Ryan Arjun
5 min readNov 18, 2023

PySpark — Retrieve Unmatched rows from two Dataframes

Data integrity refers to the quality, consistency, and reliability of data throughout its life cycle. Data engineering pipelines are methods and structures that collect, transform, store, and analyse data from many sources.

If you are working as a PySpark developer, data engineer, data analyst, or data scientist for any organisation requires you to be familiar with dataframes because data manipulation is the act of transforming, cleansing, and organising raw data into a format that can be used for analysis and decision making.

For example, you have some user’s data in dataframe-1, and you have to new users’ data in a dataframe-2, then you must find out all the Unmatched records from both dataframe-2 and dataframe-1.

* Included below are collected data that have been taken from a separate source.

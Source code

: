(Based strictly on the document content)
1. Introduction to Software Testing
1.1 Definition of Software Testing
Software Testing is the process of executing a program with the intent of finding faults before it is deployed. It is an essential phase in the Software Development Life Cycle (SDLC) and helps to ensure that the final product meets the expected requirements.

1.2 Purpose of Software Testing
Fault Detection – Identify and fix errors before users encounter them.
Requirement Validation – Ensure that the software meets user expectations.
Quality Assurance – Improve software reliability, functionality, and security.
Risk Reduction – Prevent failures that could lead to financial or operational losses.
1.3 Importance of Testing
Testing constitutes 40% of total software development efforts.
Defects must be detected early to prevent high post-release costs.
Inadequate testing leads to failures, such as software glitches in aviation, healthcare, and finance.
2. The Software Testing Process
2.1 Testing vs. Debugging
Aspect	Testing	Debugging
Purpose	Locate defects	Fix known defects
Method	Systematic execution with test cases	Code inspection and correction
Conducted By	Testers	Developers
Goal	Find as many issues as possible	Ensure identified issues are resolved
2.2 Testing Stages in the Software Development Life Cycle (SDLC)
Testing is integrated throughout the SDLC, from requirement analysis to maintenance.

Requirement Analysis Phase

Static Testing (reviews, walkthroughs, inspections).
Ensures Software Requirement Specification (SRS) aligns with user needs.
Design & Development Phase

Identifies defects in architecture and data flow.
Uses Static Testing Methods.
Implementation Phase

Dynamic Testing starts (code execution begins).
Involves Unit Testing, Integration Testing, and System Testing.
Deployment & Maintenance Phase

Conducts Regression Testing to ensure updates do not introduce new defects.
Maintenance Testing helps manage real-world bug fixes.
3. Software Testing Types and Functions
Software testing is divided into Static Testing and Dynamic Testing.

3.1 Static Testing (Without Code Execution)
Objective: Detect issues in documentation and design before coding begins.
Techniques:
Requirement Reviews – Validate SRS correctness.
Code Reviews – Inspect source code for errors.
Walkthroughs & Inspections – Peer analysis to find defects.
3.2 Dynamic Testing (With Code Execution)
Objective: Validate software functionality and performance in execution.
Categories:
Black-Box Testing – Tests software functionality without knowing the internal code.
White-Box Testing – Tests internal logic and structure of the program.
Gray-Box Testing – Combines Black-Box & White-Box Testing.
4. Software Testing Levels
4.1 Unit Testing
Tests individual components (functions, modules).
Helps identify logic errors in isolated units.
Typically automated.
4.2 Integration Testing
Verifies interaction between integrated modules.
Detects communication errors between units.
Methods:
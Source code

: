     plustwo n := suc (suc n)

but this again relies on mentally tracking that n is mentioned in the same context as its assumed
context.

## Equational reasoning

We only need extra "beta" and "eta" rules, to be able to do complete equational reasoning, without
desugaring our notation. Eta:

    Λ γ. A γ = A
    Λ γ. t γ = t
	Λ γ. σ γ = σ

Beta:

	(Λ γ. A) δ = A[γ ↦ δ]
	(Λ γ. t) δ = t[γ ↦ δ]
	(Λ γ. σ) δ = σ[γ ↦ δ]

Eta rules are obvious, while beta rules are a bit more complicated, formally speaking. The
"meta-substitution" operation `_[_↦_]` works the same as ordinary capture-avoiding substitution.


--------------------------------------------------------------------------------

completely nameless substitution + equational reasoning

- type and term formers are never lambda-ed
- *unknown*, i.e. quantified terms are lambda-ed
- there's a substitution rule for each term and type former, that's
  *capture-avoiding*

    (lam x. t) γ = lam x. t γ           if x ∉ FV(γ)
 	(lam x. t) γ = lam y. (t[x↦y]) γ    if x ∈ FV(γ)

In PySpark, you can retrieve Unmatched rows from two Dataframes using the join, full join and Substract operations.

You have to use some tricks such as —

Matched Dataframe — Use inner join operation combines rows from two Dataframes based on a common column.

Full Dataframe — Use full join operation combines all rows from two Dataframes based on a common column.

Unmatched Dataframe — use substract operation on Full Dataframe by Matched Dataframe

# importing sparksession from  
from pyspark.sql import SparkSession
# pyspark.sql module
from pyspark.sql.functions import col

# Create a Spark session and giving an app name
spark = SparkSession.builder.appName("UnmatchedData").getOrCreate()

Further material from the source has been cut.